The law does not allow for abortions even in cases of rape or incest and bans abortion as soon as cardiac activity of the baby can be detected, around 6 weeks into pregnancy, which is very soon. Other states have tried to pass similar bills in the past, but those laws have been challenged by abortion-rights groups and blocked by federal courts time and time again.
However, with this bill in Texas, many groups that are anti-abortion-rights have pushed for the law, causing it to be harder for federal courts to block it. Additionally, instead of requiring government authorities to enforce this law, this law utilizes who can individuals file civil lawsuits against abortion providers or anyone else found to “aid or abet” illegal abortions.
Any individual that successfully sues an abortion provider who is convicted guilty under this law or aiding or abetting illegal abortions could be awarded $10,000 or even more, and their legal expenses will be paid. To prepare, Texas Right to Life, an anti-abortion group operating in Texas, has set up what it calls a “whistleblower” website that allows people to post anonymous tips about others that they believe may be violating the abortion law.

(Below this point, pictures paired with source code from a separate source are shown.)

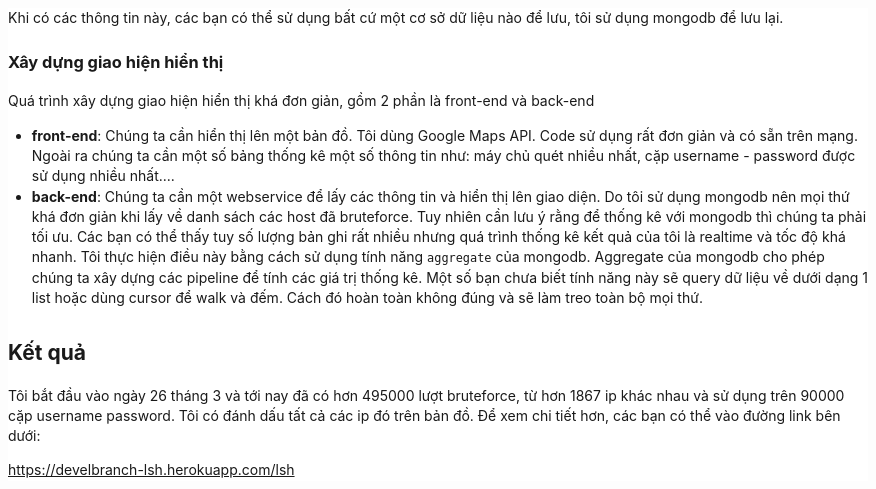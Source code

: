 Khi có các thông tin này, các bạn có thể sử dụng bất cứ một cơ sở dữ liệu nào để lưu, tôi sử dụng mongodb để lưu lại.

### Xây dựng giao hiện hiển thị
Quá trình xây dựng giao hiện hiển thị khá đơn giản, gồm 2 phần là front-end và back-end
 * **front-end**: Chúng ta cần hiển thị lên một bản đồ. Tôi dùng Google Maps API. Code sử dụng rất đơn giản và có sẵn trên mạng. Ngoài ra chúng ta cần một số bảng thống kê một số thông tin như: máy chủ quét nhiều nhất, cặp username - password được sử dụng nhiều nhất....
 * **back-end**: Chúng ta cần một webservice để lấy các thông tin và hiển thị lên giao diện. Do tôi sử dụng mongodb nên mọi thứ khá đơn giản khi lấy về danh sách các host đã bruteforce. Tuy nhiên cần lưu ý rằng để thống kê với mongodb thì chúng ta phải tối ưu. Các bạn có thể thấy tuy số lượng bản ghi rất nhiều nhưng quá trình thống kê kết quả của tôi là realtime và tốc độ khá nhanh. Tôi thực hiện điều này bằng cách sử dụng tính năng `aggregate` của mongodb. Aggregate của mongodb cho phép chúng ta xây dựng các pipeline để tính các giá trị thống kê. Một số bạn chưa biết tính năng này sẽ query dữ liệu về dưới dạng 1 list hoặc dùng cursor để walk và đếm. Cách đó hoàn toàn không đúng và sẽ làm treo toàn bộ mọi thứ. 

## Kết quả

Tôi bắt đầu vào ngày 26 tháng 3 và tới nay đã có hơn 495000 lượt bruteforce, từ hơn 1867 ip khác nhau và sử dụng trên 90000 cặp username password. Tôi có đánh dấu tất cả các ip đó trên bản đồ. Để xem chi tiết hơn, các bạn có thể vào đường link bên dưới:

https://develbranch-lsh.herokuapp.com/lsh


<iframe width="100%" height="600px" src="https://develbranch-lsh.herokuapp.com/lsh" frameborder="0" allowfullscreen></iframe>
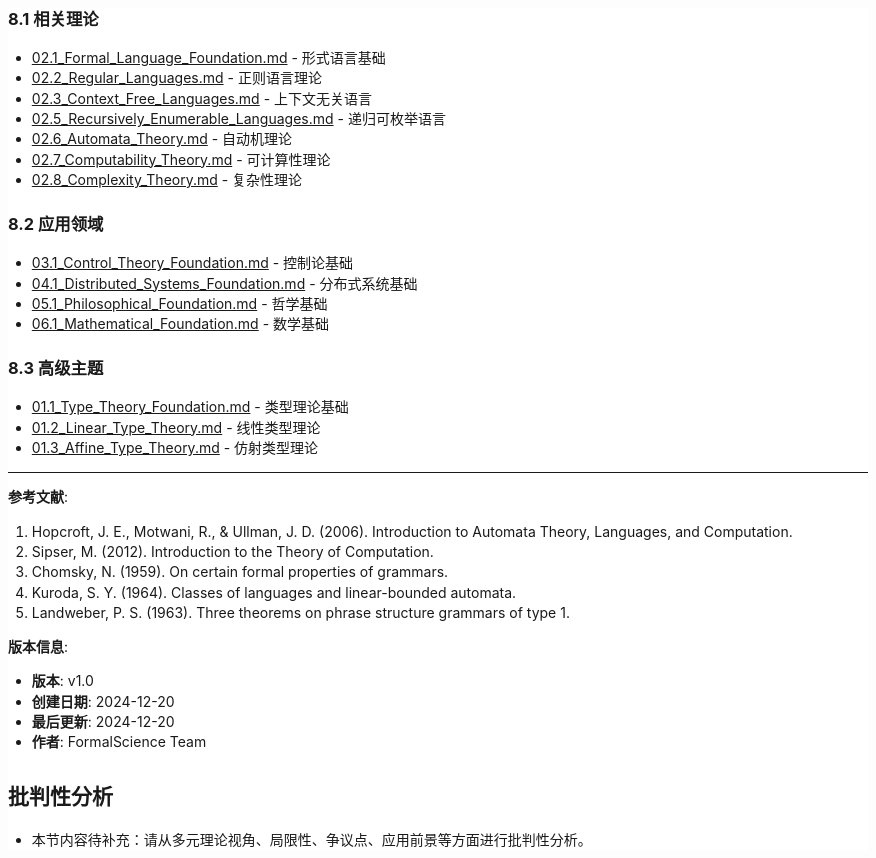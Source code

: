### 8.1 相关理论

- [02.1_Formal_Language_Foundation.md](02.1_Formal_Language_Foundation.md) - 形式语言基础
- [02.2_Regular_Languages.md](02.2_Regular_Languages.md) - 正则语言理论
- [02.3_Context_Free_Languages.md](02.3_Context_Free_Languages.md) - 上下文无关语言
- [02.5_Recursively_Enumerable_Languages.md](02.5_Recursively_Enumerable_Languages.md) - 递归可枚举语言
- [02.6_Automata_Theory.md](02.6_Automata_Theory.md) - 自动机理论
- [02.7_Computability_Theory.md](02.7_Computability_Theory.md) - 可计算性理论
- [02.8_Complexity_Theory.md](02.8_Complexity_Theory.md) - 复杂性理论

### 8.2 应用领域

- [03.1_Control_Theory_Foundation.md](../03_Control_Theory/03.1_Control_Theory_Foundation.md) - 控制论基础
- [04.1_Distributed_Systems_Foundation.md](../04_Distributed_Systems/04.1_Distributed_Systems_Foundation.md) - 分布式系统基础
- [05.1_Philosophical_Foundation.md](../05_Philosophical_Foundation/05.1_Philosophical_Foundation.md) - 哲学基础
- [06.1_Mathematical_Foundation.md](../06_Mathematical_Foundation/06.1_Mathematical_Foundation.md) - 数学基础

### 8.3 高级主题

- [01.1_Type_Theory_Foundation.md](../../Matter/01_Foundational_Theory/01.1_Type_Theory_Foundation.md) - 类型理论基础
- [01.2_Linear_Type_Theory.md](../../Matter/01_Foundational_Theory/01.2_Linear_Type_Theory.md) - 线性类型理论
- [01.3_Affine_Type_Theory.md](../../Matter/01_Foundational_Theory/01.3_Affine_Type_Theory.md) - 仿射类型理论

---

**参考文献**:

1. Hopcroft, J. E., Motwani, R., & Ullman, J. D. (2006). Introduction to Automata Theory, Languages, and Computation.
2. Sipser, M. (2012). Introduction to the Theory of Computation.
3. Chomsky, N. (1959). On certain formal properties of grammars.
4. Kuroda, S. Y. (1964). Classes of languages and linear-bounded automata.
5. Landweber, P. S. (1963). Three theorems on phrase structure grammars of type 1.

**版本信息**:

- **版本**: v1.0
- **创建日期**: 2024-12-20
- **最后更新**: 2024-12-20
- **作者**: FormalScience Team


## 批判性分析

- 本节内容待补充：请从多元理论视角、局限性、争议点、应用前景等方面进行批判性分析。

With the Supreme Court failing to block the new law in Texas, it is very likely that other conservative states will follow suit with the example of Texas and attempt to set up similar laws. Many court battles are ongoing in state courts in Texas regarding the law, including several lawsuits that target anti-abortion-rights groups such as Texas Right to Life. Many abortion-rights groups are also organizing demonstrations in protest of the law.
A spokeswoman for Texas Right to Life has stated that they are currently not planning on suing abortion providers, and many abortion providers and doctors in Texas say that they will comply with the new law for as long as it is in place, accepting the blow to their business, while other clinics are simply deciding to move out of state.